Ward and Lindsay built their home with an eye toward the future. They incorporated accessibility features such as grab bars in the shower and doorways wide enough to fit a wheelchair. The house is all on one level, except for one tower room that the couple uses as an exercise room. The terraced garden has high raised beds to minimize stooping.
They aren’t concerned with growing old, though. They are far too busy swimming in their lap pool, working in the garden, and going on treks with Jack. They look forward to the time when the Japanese wisteria they planted envelops the trellis above their patio in showy white blooms, and when the floors and countertops have acquired a handsome patina. To them, these are signs of a house that is aging as gracefully as they hope to.

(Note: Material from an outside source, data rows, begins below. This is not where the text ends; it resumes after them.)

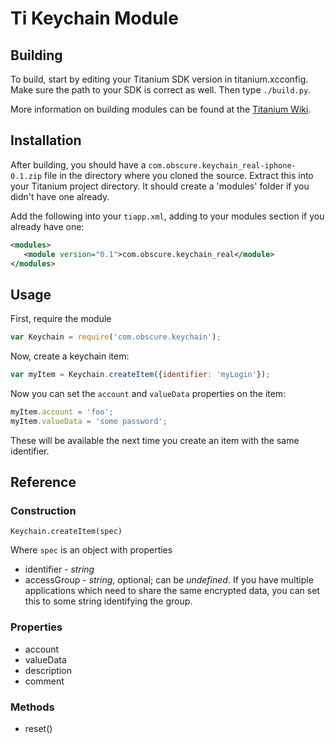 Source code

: # Ti Keychain Module

## Building

To build, start by editing your Titanium SDK version in titanium.xcconfig. 
Make sure the path to your SDK is correct as well.  Then type `./build.py`.

More information on building modules can be found at the 
[Titanium Wiki](https://wiki.appcelerator.org/display/guides/iOS+Module+Development+Guide).

## Installation

After building, you should have a `com.obscure.keychain_real-iphone-0.1.zip` file
in the directory where you cloned the source.  Extract this into your Titanium
project directory.  It should create a 'modules' folder if you didn't have one already.

Add the following into your `tiapp.xml`, adding to your modules section if
you already have one:

```xml
<modules>
   <module version="0.1">com.obscure.keychain_real</module> 
</modules>
```

## Usage

First, require the module

```javascript
var Keychain = require('com.obscure.keychain');
```

Now, create a keychain item:

```javascript
var myItem = Keychain.createItem({identifier: 'myLogin'});
```

Now you can set the `account` and `valueData` properties on the item:

```javascript
myItem.account = 'foo';
myItem.valueData = 'some password';
```

These will be available the next time you create an item with the same
identifier.

## Reference

### Construction

`Keychain.createItem(spec)`

Where `spec` is an object with properties

* identifier - *string*
* accessGroup - *string*, optional; can be *undefined*.  If you have multiple
   applications which need to share the same encrypted data, you can set
   this to some string identifying the group.

### Properties

* account
* valueData
* description
* comment

### Methods

* reset()
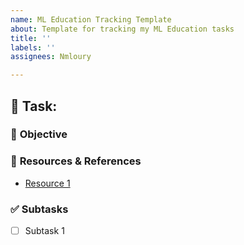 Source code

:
```yaml
---
name: ML Education Tracking Template
about: Template for tracking my ML Education tasks
title: ''
labels: ''
assignees: Nmloury

---
```


## 📌 Task:

### 🎯 **Objective**

### 📖 **Resources & References**
- [Resource 1]()

### ✅ **Subtasks**
- [ ] Subtask 1
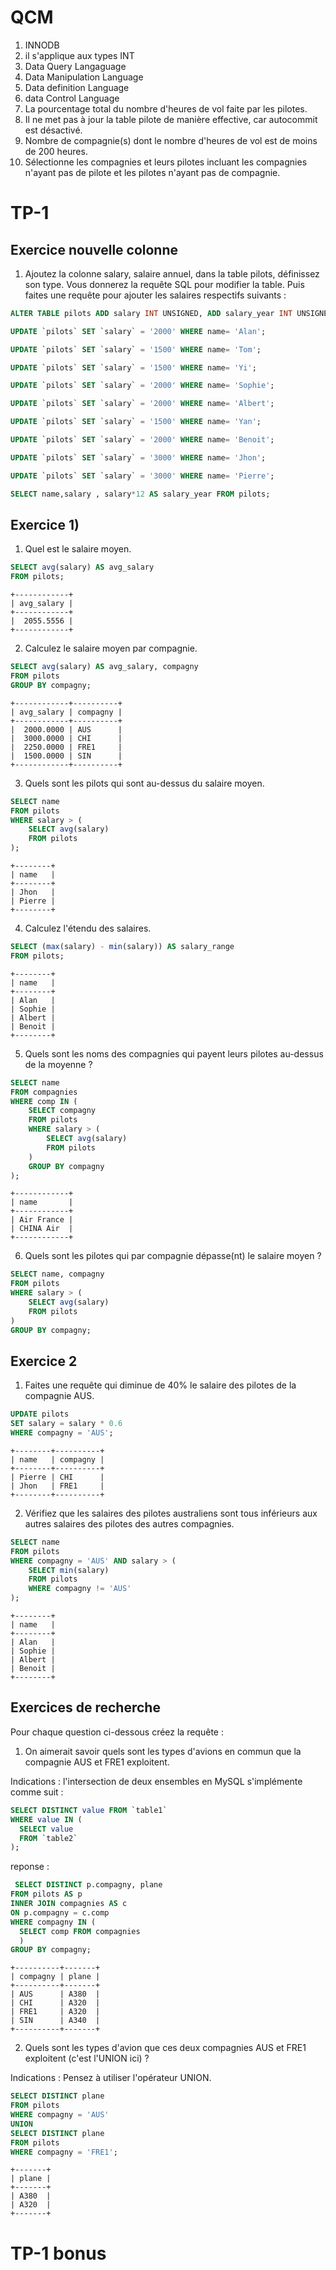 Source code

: # QCM

1) INNODB
2) il s'applique aux types INT 
3) Data Query Langaguage
4) Data Manipulation Language
5) Data definition Language
6) data Control Language
7) La pourcentage total du nombre d'heures de vol faite par les pilotes.
8) Il ne met pas à jour la table pilote de manière effective, car autocommit est désactivé.
9) Nombre de compagnie(s) dont le nombre d'heures de vol est de moins de 200 heures.
10) Sélectionne les compagnies et leurs pilotes incluant les compagnies n'ayant pas de pilote et les pilotes n'ayant pas de compagnie.

# TP-1
## Exercice nouvelle colonne

1. Ajoutez la colonne salary, salaire annuel, dans la table pilots, définissez son type. Vous donnerez la requête SQL pour modifier la table. Puis faites une requête pour ajouter les salaires respectifs suivants :

```sql
ALTER TABLE pilots ADD salary INT UNSIGNED, ADD salary_year INT UNSIGNED;

UPDATE `pilots` SET `salary` = '2000' WHERE name= 'Alan';

UPDATE `pilots` SET `salary` = '1500' WHERE name= 'Tom';

UPDATE `pilots` SET `salary` = '1500' WHERE name= 'Yi';

UPDATE `pilots` SET `salary` = '2000' WHERE name= 'Sophie';

UPDATE `pilots` SET `salary` = '2000' WHERE name= 'Albert';

UPDATE `pilots` SET `salary` = '1500' WHERE name= 'Yan';

UPDATE `pilots` SET `salary` = '2000' WHERE name= 'Benoit';

UPDATE `pilots` SET `salary` = '3000' WHERE name= 'Jhon';

UPDATE `pilots` SET `salary` = '3000' WHERE name= 'Pierre';

SELECT name,salary , salary*12 AS salary_year FROM pilots;
```

## Exercice 1)


1. Quel est le salaire moyen.
```sql
SELECT avg(salary) AS avg_salary
FROM pilots;
```
```text
+------------+
| avg_salary |
+------------+
|  2055.5556 |
+------------+
```
2. Calculez le salaire moyen par compagnie.
```sql
SELECT avg(salary) AS avg_salary, compagny
FROM pilots
GROUP BY compagny;
```
```text
+------------+----------+
| avg_salary | compagny |
+------------+----------+
|  2000.0000 | AUS      |
|  3000.0000 | CHI      |
|  2250.0000 | FRE1     |
|  1500.0000 | SIN      |
+------------+----------+
```
3. Quels sont les pilots qui sont au-dessus du salaire moyen.
```sql
SELECT name
FROM pilots
WHERE salary > (
    SELECT avg(salary)
    FROM pilots
);
```
```text
+--------+
| name   |
+--------+
| Jhon   |
| Pierre |
+--------+
```

4. Calculez l'étendu des salaires.
```sql
SELECT (max(salary) - min(salary)) AS salary_range
FROM pilots;
```
```text
+--------+
| name   |
+--------+
| Alan   |
| Sophie |
| Albert |
| Benoit |
+--------+
```

5. Quels sont les noms des compagnies qui payent leurs pilotes au-dessus de la moyenne ?
```sql
SELECT name
FROM compagnies
WHERE comp IN (
    SELECT compagny
    FROM pilots
    WHERE salary > (
        SELECT avg(salary)
        FROM pilots
    )
    GROUP BY compagny
);
```
```text
+------------+
| name       |
+------------+
| Air France |
| CHINA Air  |
+------------+
```
6. Quels sont les pilotes qui par compagnie dépasse(nt) le salaire moyen ?
```sql
SELECT name, compagny
FROM pilots
WHERE salary > (
    SELECT avg(salary)
    FROM pilots
)
GROUP BY compagny;
```
## Exercice 2

1. Faites une requête qui diminue de 40% le salaire des pilotes de la compagnie AUS.
```sql
UPDATE pilots
SET salary = salary * 0.6
WHERE compagny = 'AUS';
```
```text
+--------+----------+
| name   | compagny |
+--------+----------+
| Pierre | CHI      |
| Jhon   | FRE1     |
+--------+----------+
```

2. Vérifiez que les salaires des pilotes australiens sont tous inférieurs aux autres salaires des pilotes des autres compagnies.
```sql
SELECT name
FROM pilots
WHERE compagny = 'AUS' AND salary > (
    SELECT min(salary)
    FROM pilots
    WHERE compagny != 'AUS'
);
```
```text
+--------+
| name   |
+--------+
| Alan   |
| Sophie |
| Albert |
| Benoit |
+--------+
```
## Exercices de recherche

Pour chaque question ci-dessous créez la requête :

1. On aimerait savoir quels sont les types d'avions en commun que la compagnie AUS et FRE1 exploitent.

Indications : l'intersection de deux ensembles en MySQL s'implémente comme suit :

```sql
SELECT DISTINCT value FROM `table1`
WHERE value IN (
  SELECT value 
  FROM `table2`
);
```
reponse :
```sql
 SELECT DISTINCT p.compagny, plane
FROM pilots AS p
INNER JOIN compagnies AS c
ON p.compagny = c.comp
WHERE compagny IN (
  SELECT comp FROM compagnies
  )
GROUP BY compagny;
```
```text
+----------+-------+
| compagny | plane |
+----------+-------+
| AUS      | A380  |
| CHI      | A320  |
| FRE1     | A320  |
| SIN      | A340  |
+----------+-------+
```
2. Quels sont les types d'avion que ces deux compagnies AUS et FRE1 exploitent (c'est l'UNION ici) ?

Indications : Pensez à utiliser l'opérateur UNION.
```sql
SELECT DISTINCT plane
FROM pilots
WHERE compagny = 'AUS'
UNION
SELECT DISTINCT plane
FROM pilots
WHERE compagny = 'FRE1';

```
```text
+-------+
| plane |
+-------+
| A380  |
| A320  |
+-------+
```
# TP-1 bonus


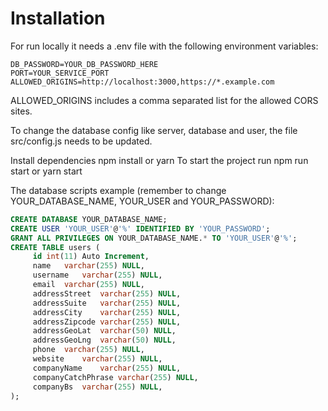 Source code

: # Installation

For run locally it needs a .env file with the following environment variables:

```
DB_PASSWORD=YOUR_DB_PASSWORD_HERE
PORT=YOUR_SERVICE_PORT
ALLOWED_ORIGINS=http://localhost:3000,https://*.example.com
```

ALLOWED_ORIGINS includes a comma separated list for the allowed CORS sites.

To change the database config like server, database and user, the file src/config.js needs to be updated.

Install dependencies npm install or yarn
To start the project run npm run start or yarn start

The database scripts example (remember to change YOUR_DATABASE_NAME, YOUR_USER and YOUR_PASSWORD):

```sql
CREATE DATABASE YOUR_DATABASE_NAME;
CREATE USER 'YOUR_USER'@'%' IDENTIFIED BY 'YOUR_PASSWORD';
GRANT ALL PRIVILEGES ON YOUR_DATABASE_NAME.* TO 'YOUR_USER'@'%';
CREATE TABLE users (
     id	int(11) Auto Increment,
     name	varchar(255) NULL,
     username	varchar(255) NULL,
     email	varchar(255) NULL,
     addressStreet	varchar(255) NULL,
     addressSuite	varchar(255) NULL,
     addressCity	varchar(255) NULL,
     addressZipcode	varchar(255) NULL,
     addressGeoLat	varchar(50) NULL,
     addressGeoLng	varchar(50) NULL,
     phone	varchar(255) NULL,
     website	varchar(255) NULL,
     companyName	varchar(255) NULL,
     companyCatchPhrase	varchar(255) NULL,
     companyBs	varchar(255) NULL,
);
```
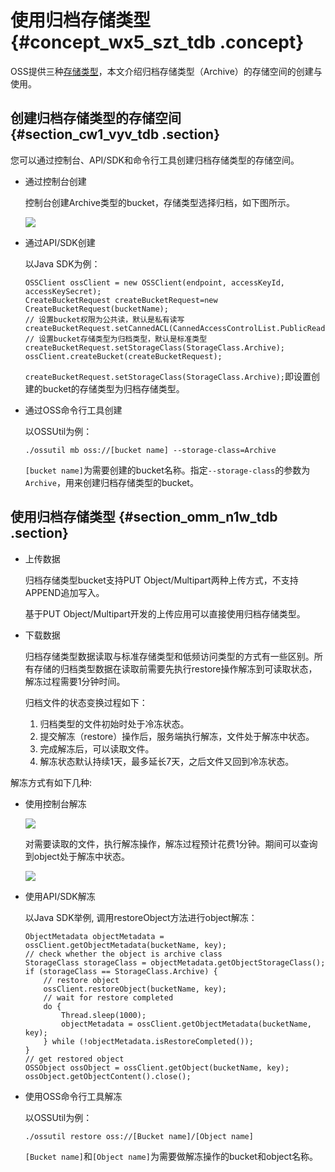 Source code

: # 使用归档存储类型 {#concept_wx5_szt_tdb .concept}

OSS提供三种[存储类型](cn.zh-CN/开发指南/存储类型/存储类型介绍.md#)，本文介绍归档存储类型（Archive）的存储空间的创建与使用。

## 创建归档存储类型的存储空间 {#section_cw1_vyv_tdb .section}

您可以通过控制台、API/SDK和命令行工具创建归档存储类型的存储空间。

-   通过控制台创建

    控制台创建Archive类型的bucket，存储类型选择归档，如下图所示。

    ![](http://static-aliyun-doc.oss-cn-hangzhou.aliyuncs.com/assets/img/4342/1015_zh-CN.png)

-   通过API/SDK创建

    以Java SDK为例：

    ```
    OSSClient ossClient = new OSSClient(endpoint, accessKeyId, accessKeySecret);
    CreateBucketRequest createBucketRequest=new CreateBucketRequest(bucketName);
    // 设置bucket权限为公共读，默认是私有读写 createBucketRequest.setCannedACL(CannedAccessControlList.PublicRead);
    // 设置bucket存储类型为归档类型，默认是标准类型
    createBucketRequest.setStorageClass(StorageClass.Archive);
    ossClient.createBucket(createBucketRequest);
    ```

    `createBucketRequest.setStorageClass(StorageClass.Archive);`即设置创建的bucket的存储类型为归档存储类型。

-   通过OSS命令行工具创建

    以OSSUtil为例：

    ```
    ./ossutil mb oss://[bucket name] --storage-class=Archive
    ```

    `[bucket name]`为需要创建的bucket名称。指定`--storage-class`的参数为`Archive`，用来创建归档存储类型的bucket。


## 使用归档存储类型 {#section_omm_n1w_tdb .section}

-   上传数据

    归档存储类型bucket支持PUT Object/Multipart两种上传方式，不支持APPEND追加写入。

    基于PUT Object/Multipart开发的上传应用可以直接使用归档存储类型。

-   下载数据

    归档存储类型数据读取与标准存储类型和低频访问类型的方式有一些区别。所有存储的归档类型数据在读取前需要先执行restore操作解冻到可读取状态，解冻过程需要1分钟时间。

    归档文件的状态变换过程如下：

    1.  归档类型的文件初始时处于冷冻状态。
    2.  提交解冻（restore）操作后，服务端执行解冻，文件处于解冻中状态。
    3.  完成解冻后，可以读取文件。
    4.  解冻状态默认持续1天，最多延长7天，之后文件又回到冷冻状态。

解冻方式有如下几种:

-   使用控制台解冻

    ![](http://static-aliyun-doc.oss-cn-hangzhou.aliyuncs.com/assets/img/4342/1024_zh-CN.png)

    对需要读取的文件，执行解冻操作，解冻过程预计花费1分钟。期间可以查询到object处于解冻中状态。

    ![](http://static-aliyun-doc.oss-cn-hangzhou.aliyuncs.com/assets/img/4342/1025_zh-CN.png)

-   使用API/SDK解冻

    以Java SDK举例, 调用restoreObject方法进行object解冻：

    ```
    ObjectMetadata objectMetadata = ossClient.getObjectMetadata(bucketName, key);
    // check whether the object is archive class
    StorageClass storageClass = objectMetadata.getObjectStorageClass();
    if (storageClass == StorageClass.Archive) {
        // restore object
        ossClient.restoreObject(bucketName, key);
        // wait for restore completed
        do {
            Thread.sleep(1000);
            objectMetadata = ossClient.getObjectMetadata(bucketName, key);
        } while (!objectMetadata.isRestoreCompleted());
    }
    // get restored object
    OSSObject ossObject = ossClient.getObject(bucketName, key);
    ossObject.getObjectContent().close();
    ```

-   使用OSS命令行工具解冻

    以OSSUtil为例：

    ```
    ./ossutil restore oss://[Bucket name]/[Object name]
    ```

    `[Bucket name]`和`[Object name]`为需要做解冻操作的bucket和object名称。


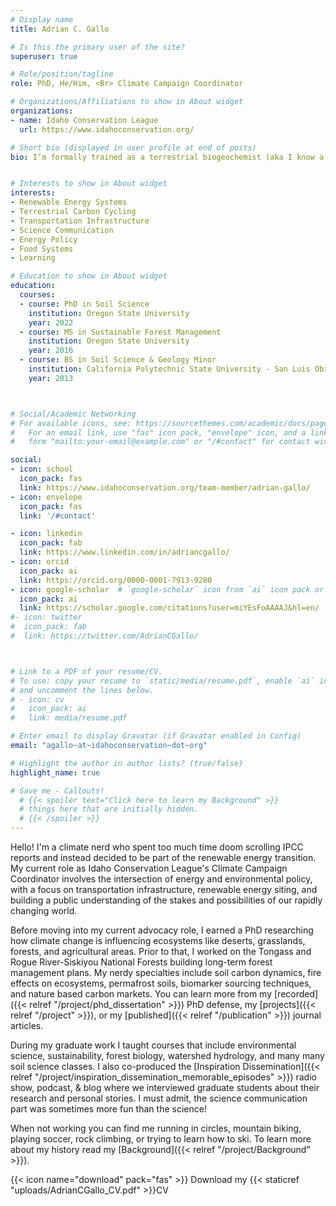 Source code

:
 ```yaml
---
# Display name
title: Adrian C. Gallo

# Is this the primary user of the site?
superuser: true 

# Role/position/tagline
role: PhD, He/Him, <Br> Climate Campaign Coordinator

# Organizations/Affiliations to show in About widget
organizations:
- name: Idaho Conservation League
  url: https://www.idahoconservation.org/

# Short bio (displayed in user profile at end of posts)
bio: I’m formally trained as a terrestrial biogeochemist (aka I know a lot about how dirt influences ecosystems). My current role involves the intersection of energy and environmental policy, and trying to get the renewable energy transition hurry up in the most equitable way possible. Outside of the office you can find me running, mountain biking, rock climbing, or playing soccer.


# Interests to show in About widget
interests:
- Renewable Energy Systems
- Terrestrial Carbon Cycling
- Transportation Infrastructure
- Science Communication
- Energy Policy
- Food Systems
- Learning

# Education to show in About widget
education:
  courses:
  - course: PhD in Soil Science
    institution: Oregon State University
    year: 2022
  - course: MS in Sustainable Forest Management
    institution: Oregon State University
    year: 2016
  - course: BS in Soil Science & Geology Minor
    institution: California Polytechnic State University - San Luis Obispo
    year: 2013



# Social/Academic Networking
# For available icons, see: https://sourcethemes.com/academic/docs/page-builder/#icons
#   For an email link, use "fas" icon pack, "envelope" icon, and a link in the
#   form "mailto:your-email@example.com" or "/#contact" for contact widget.

social:
- icon: school
  icon_pack: fas
  link: https://www.idahoconservation.org/team-member/adrian-gallo/ 
- icon: envelope
  icon_pack: fas
  link: '/#contact'

- icon: linkedin
  icon_pack: fab
  link: https://www.linkedin.com/in/adriancgallo/
- icon: orcid
  icon_pack: ai
  link: https://orcid.org/0000-0001-7913-9280
- icon: google-scholar  # `google-scholar` icon from `ai` icon pack or graduation-cap with the fas pack 
  icon_pack: ai
  link: https://scholar.google.com/citations?user=miYEsFoAAAAJ&hl=en/
#- icon: twitter
#  icon_pack: fab
#  link: https://twitter.com/AdrianCGallo/



# Link to a PDF of your resume/CV.
# To use: copy your resume to `static/media/resume.pdf`, enable `ai` icons in `params.toml`, 
# and uncomment the lines below.
# - icon: cv
#   icon_pack: ai
#   link: media/resume.pdf

# Enter email to display Gravatar (if Gravatar enabled in Config)
email: "agallo~at~idahoconservation~dot~org"

# Highlight the author in author lists? (true/false)
highlight_name: true

# Save me - Callouts! 
  # {{< spoiler text="Click here to learn my Background" >}}
  # things here that are initially hidden. 
  # {{< /spoiler >}} 
---
```

Hello! I'm a climate nerd who spent too much time doom scrolling IPCC reports and instead decided to be part of the renewable energy transition. My current role as Idaho Conservation League's Climate Campaign Coordinator involves the intersection of energy and environmental policy, with a focus on transportation infrastructure, renewable energy siting, and building a public understanding of the stakes and possibilities of our rapidly changing world.

Before moving into my current advocacy role, I earned a PhD researching how climate change is influencing ecosystems like deserts, grasslands, forests, and agricultural areas. Prior to that, I worked on the Tongass and Rogue River-Siskiyou National Forests  building long-term forest management plans. My nerdy specialties include soil carbon dynamics, fire effects on ecosystems, permafrost soils, biomarker sourcing techniques, and nature based carbon markets. You can learn more from my [recorded]({{< relref "/project/phd_dissertation" >}}) PhD defense, my [projects]({{< relref "/project" >}}), or my [published]({{< relref "/publication" >}}) journal articles.  

During my graduate work I taught courses that include environmental science, sustainability, forest biology, watershed hydrology, and many many soil science classes. I also co-produced the [Inspiration Dissemination]({{< relref "/project/inspiration_dissemination_memorable_episodes" >}}) radio show, podcast, & blog where we interviewed graduate students about their research and personal stories. I must admit, the science communication part was sometimes more fun than the science!
<Br>
  
When not working you can find me running in circles, mountain biking, playing soccer, rock climbing, or trying to learn how to ski. To learn more about my history read my [Background]({{< relref "/project/Background" >}}).
<Br> 

{{< icon name="download" pack="fas" >}} Download my {{< staticref "uploads/AdrianCGallo_CV.pdf" >}}CV
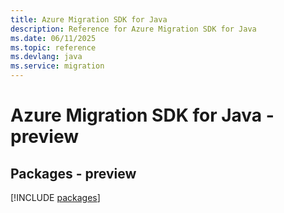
 ```yaml
---
title: Azure Migration SDK for Java
description: Reference for Azure Migration SDK for Java
ms.date: 06/11/2025
ms.topic: reference
ms.devlang: java
ms.service: migration
---
```

# Azure Migration SDK for Java - preview
## Packages - preview
[!INCLUDE [packages](migration-index.md)]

TIPS FROM LESLIE WARD AND JOHN LINDSAY
RETHINK WHITE Despite what home decorating shows tell you, don’t fear white walls. White reflects light and can make dark spaces seem brighter. It is a neutral that pairs well with most other colors. It is also a clean, neutral backdrop for art.
PLAN AHEAD Even if you don’t need them now, features that enhance accessibility in your home can increase resale value, and can also allow you to age in place later in life. If you are remodeling or building new, consider adding elements like shower grab bars and wide doorways. It’s easier to do this from the start, rather than retrofit later.
OLD LOOKS, NEW MATERIALS You can create a vintage look without using old-fashioned materials. Innovative new materials offer classic designs with benefits such as energy efficiency, fire-resistance and longevity. The Ward-Lindsay house used Galvalume roofing, a type of steel coated with a zinc and aluminum alloy for durability, and CertainTeed, a cement siding that looks like traditional wood siding.